**What is required:** Could you set down the listing below exactly, leaving out its pictures?

(Data in this exercise)

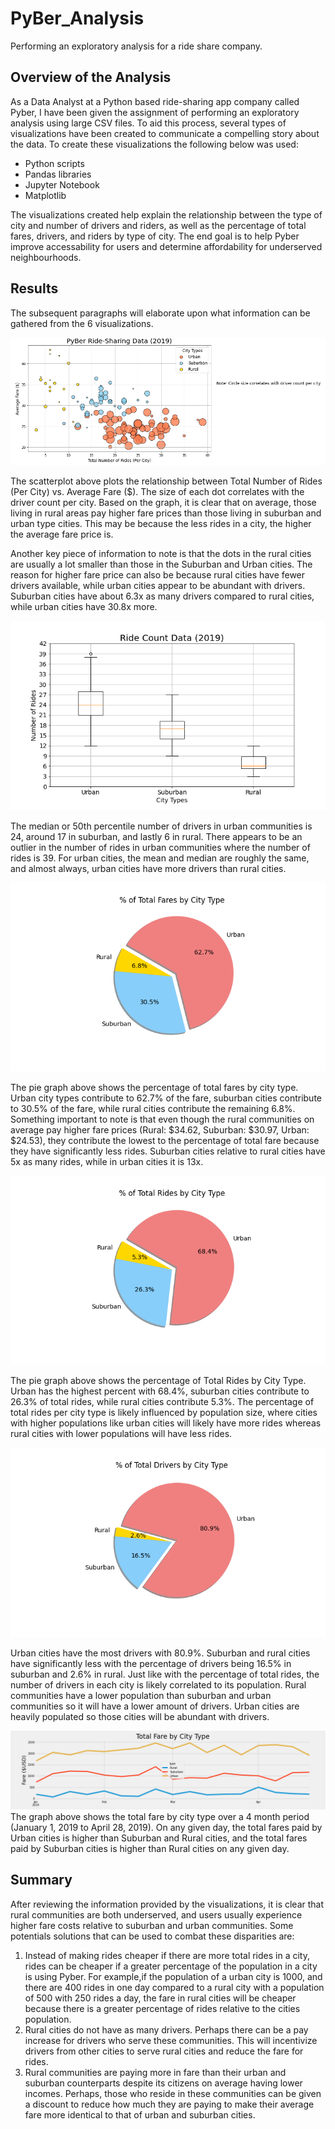 # PyBer_Analysis
Performing an exploratory analysis for a ride share company.

## Overview of the Analysis
As a Data Analyst at a Python based ride-sharing app company called Pyber, I have been given the assignment of performing an exploratory analysis using large CSV files. To aid this process, several types of visualizations have been created to communicate a compelling story about the data. To create these visualizations the following below was used:
- Python scripts
- Pandas libraries
- Jupyter Notebook
- Matplotlib

The visualizations created help explain the relationship between the type of city and number of drivers and riders, as well as the percentage of total fares, drivers, and riders by type of city. The end goal is to help Pyber improve accessability for users and determine affordability for underserved neighbourhoods.

## Results
The subsequent paragraphs will elaborate upon what information can be gathered from the 6 visualizations.

![image_name](https://github.com/Mugunthan24/PyBer_Analysis/blob/main/analysis/Fig1.png)

The scatterplot above plots the relationship between Total Number of Rides (Per City) vs. Average Fare ($). The size of each dot correlates with the driver count per city. Based on the graph, it is clear that on average, those living in rural areas pay higher fare prices than those living in suburban and urban type cities. This may be because the less rides in a city, the higher the average fare price is. 

Another key piece of information to note is that the dots in the rural cities are usually a lot smaller than those in the Suburban and Urban cities. The reason for higher fare price can also be because rural cities have fewer drivers available, while urban cities appear to be abundant with drivers. Suburban cities have about 6.3x as many drivers compared to rural cities, while urban cities have 30.8x more.

![image_name](https://github.com/Mugunthan24/PyBer_Analysis/blob/main/analysis/Fig2.png)

The median or 50th percentile number of drivers in urban communities is 24, around 17 in suburban, and lastly 6 in rural. There appears to be an outlier in the number of rides in urban communities where the number of rides is 39. For urban cities, the mean and median are roughly the same, and almost always, urban cities have more drivers than rural cities. 

![image_name](https://github.com/Mugunthan24/PyBer_Analysis/blob/main/analysis/Fig3.png)

The pie graph above shows the percentage of total fares by city type. Urban city types contribute to 62.7% of the fare, suburban cities contribute to 30.5% of the fare, while rural cities contribute the remaining 6.8%. Something important to note is that even though the rural communities on average pay higher fare prices (Rural: $34.62, Suburban: $30.97, Urban: $24.53), they contribute the lowest to the percentage of total fare because they have significantly less rides. Suburban cities relative to rural cities have 5x as many rides, while in urban cities it is 13x. 

![image_name](https://github.com/Mugunthan24/PyBer_Analysis/blob/main/analysis/Fig4.png)

The pie graph above shows the percentage of Total Rides by City Type. Urban has the highest percent with 68.4%, suburban cities contribute to 26.3% of total rides, while rural cities contribute 5.3%. The percentage of total rides per city type is likely influenced by population size, where cities with higher populations like urban cities will likely have more rides whereas rural cities with lower populations will have less rides.

![image_name](https://github.com/Mugunthan24/PyBer_Analysis/blob/main/analysis/Fig5.png)

Urban cities have the most drivers with 80.9%. Suburban and rural cities have significantly less with the percentage of drivers being 16.5% in suburban and 2.6% in rural. Just like with the percentage of total rides, the number of drivers in each city is likely correlated to its population. Rural communities have a lower population than suburban and urban communities so it will have a lower amount of drivers. Urban cities are heavily populated so those cities will be abundant with drivers.

![image_name](https://github.com/Mugunthan24/PyBer_Analysis/blob/main/analysis/PyBer_fare_summary.png)
The graph above shows the total fare by city type over a 4 month period (January 1, 2019 to April 28, 2019). On any given day, the total fares paid by Urban cities is higher than Suburban and Rural cities, and the total fares paid by Suburban cities is higher than Rural cities on any given day.

## Summary
After reviewing the information provided by the visualizations, it is clear that rural communities are both underserved, and users usually experience higher fare costs relative to suburban and urban communities. Some potentials solutions that can be used to combat these disparities are:
1. Instead of making rides cheaper if there are more total rides in a city, rides can be cheaper if a greater percentage of the population in a city is using Pyber. For example,if the population of a urban city is 1000, and there are 400 rides in one day compared to a rural city with a population of 500 with 250 rides a day, the fare in rural cities will be cheaper because there is a greater percentage of rides relative to the cities population.
2. Rural cities do not have as many drivers. Perhaps there can be a pay increase for drivers who serve these communities. This will incentivize drivers from other cities to serve rural cities and reduce the fare for rides.
3. Rural communities are paying more in fare than their urban and suburban counterparts despite its citizens on average having lower incomes. Perhaps, those who reside in these communities can be given a discount to reduce how much they are paying to make their average fare more identical to that of urban and suburban cities.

(End Data in this exercise)

**Your solution:**
 # PyBer_Analysis
Performing an exploratory analysis for a ride share company.

## Overview of the Analysis
As a Data Analyst at a Python based ride-sharing app company called Pyber, I have been given the assignment of performing an exploratory analysis using large CSV files. To aid this process, several types of visualizations have been created to communicate a compelling story about the data. To create these visualizations the following below was used:
- Python scripts
- Pandas libraries
- Jupyter Notebook
- Matplotlib

The visualizations created help explain the relationship between the type of city and number of drivers and riders, as well as the percentage of total fares, drivers, and riders by type of city. The end goal is to help Pyber improve accessability for users and determine affordability for underserved neighbourhoods.

## Results
The subsequent paragraphs will elaborate upon what information can be gathered from the 6 visualizations.

![image_name](https://github.com/Mugunthan24/PyBer_Analysis/blob/main/analysis/Fig1.png)

The scatterplot above plots the relationship between Total Number of Rides (Per City) vs. Average Fare ($). The size of each dot correlates with the driver count per city. Based on the graph, it is clear that on average, those living in rural areas pay higher fare prices than those living in suburban and urban type cities. This may be because the less rides in a city, the higher the average fare price is. 

Another key piece of information to note is that the dots in the rural cities are usually a lot smaller than those in the Suburban and Urban cities. The reason for higher fare price can also be because rural cities have fewer drivers available, while urban cities appear to be abundant with drivers. Suburban cities have about 6.3x as many drivers compared to rural cities, while urban cities have 30.8x more.

![image_name](https://github.com/Mugunthan24/PyBer_Analysis/blob/main/analysis/Fig2.png)

The median or 50th percentile number of drivers in urban communities is 24, around 17 in suburban, and lastly 6 in rural. There appears to be an outlier in the number of rides in urban communities where the number of rides is 39. For urban cities, the mean and median are roughly the same, and almost always, urban cities have more drivers than rural cities. 

![image_name](https://github.com/Mugunthan24/PyBer_Analysis/blob/main/analysis/Fig3.png)

The pie graph above shows the percentage of total fares by city type. Urban city types contribute to 62.7% of the fare, suburban cities contribute to 30.5% of the fare, while rural cities contribute the remaining 6.8%. Something important to note is that even though the rural communities on average pay higher fare prices (Rural: $34.62, Suburban: $30.97, Urban: $24.53), they contribute the lowest to the percentage of total fare because they have significantly less rides. Suburban cities relative to rural cities have 5x as many rides, while in urban cities it is 13x. 

![image_name](https://github.com/Mugunthan24/PyBer_Analysis/blob/main/analysis/Fig4.png)

The pie graph above shows the percentage of Total Rides by City Type. Urban has the highest percent with 68.4%, suburban cities contribute to 26.3% of total rides, while rural cities contribute 5.3%. The percentage of total rides per city type is likely influenced by population size, where cities with higher populations like urban cities will likely have more rides whereas rural cities with lower populations will have less rides.

![image_name](https://github.com/Mugunthan24/PyBer_Analysis/blob/main/analysis/Fig5.png)

Urban cities have the most drivers with 80.9%. Suburban and rural cities have significantly less with the percentage of drivers being 16.5% in suburban and 2.6% in rural. Just like with the percentage of total rides, the number of drivers in each city is likely correlated to its population. Rural communities have a lower population than suburban and urban communities so it will have a lower amount of drivers. Urban cities are heavily populated so those cities will be abundant with drivers.

![image_name](https://github.com/Mugunthan24/PyBer_Analysis/blob/main/analysis/PyBer_fare_summary.png)
The graph above shows the total fare by city type over a 4 month period (January 1, 2019 to April 28, 2019). On any given day, the total fares paid by Urban cities is higher than Suburban and Rural cities, and the total fares paid by Suburban cities is higher than Rural cities on any given day.

## Summary
After reviewing the information provided by the visualizations, it is clear that rural communities are both underserved, and users usually experience higher fare costs relative to suburban and urban communities. Some potentials solutions that can be used to combat these disparities are:
1. Instead of making rides cheaper if there are more total rides in a city, rides can be cheaper if a greater percentage of the population in a city is using Pyber. For example,if the population of a urban city is 1000, and there are 400 rides in one day compared to a rural city with a population of 500 with 250 rides a day, the fare in rural cities will be cheaper because there is a greater percentage of rides relative to the cities population.
2. Rural cities do not have as many drivers. Perhaps there can be a pay increase for drivers who serve these communities. This will incentivize drivers from other cities to serve rural cities and reduce the fare for rides.
3. Rural communities are paying more in fare than their urban and suburban counterparts despite its citizens on average having lower incomes. Perhaps, those who reside in these communities can be given a discount to reduce how much they are paying to make their average fare more identical to that of urban and suburban cities.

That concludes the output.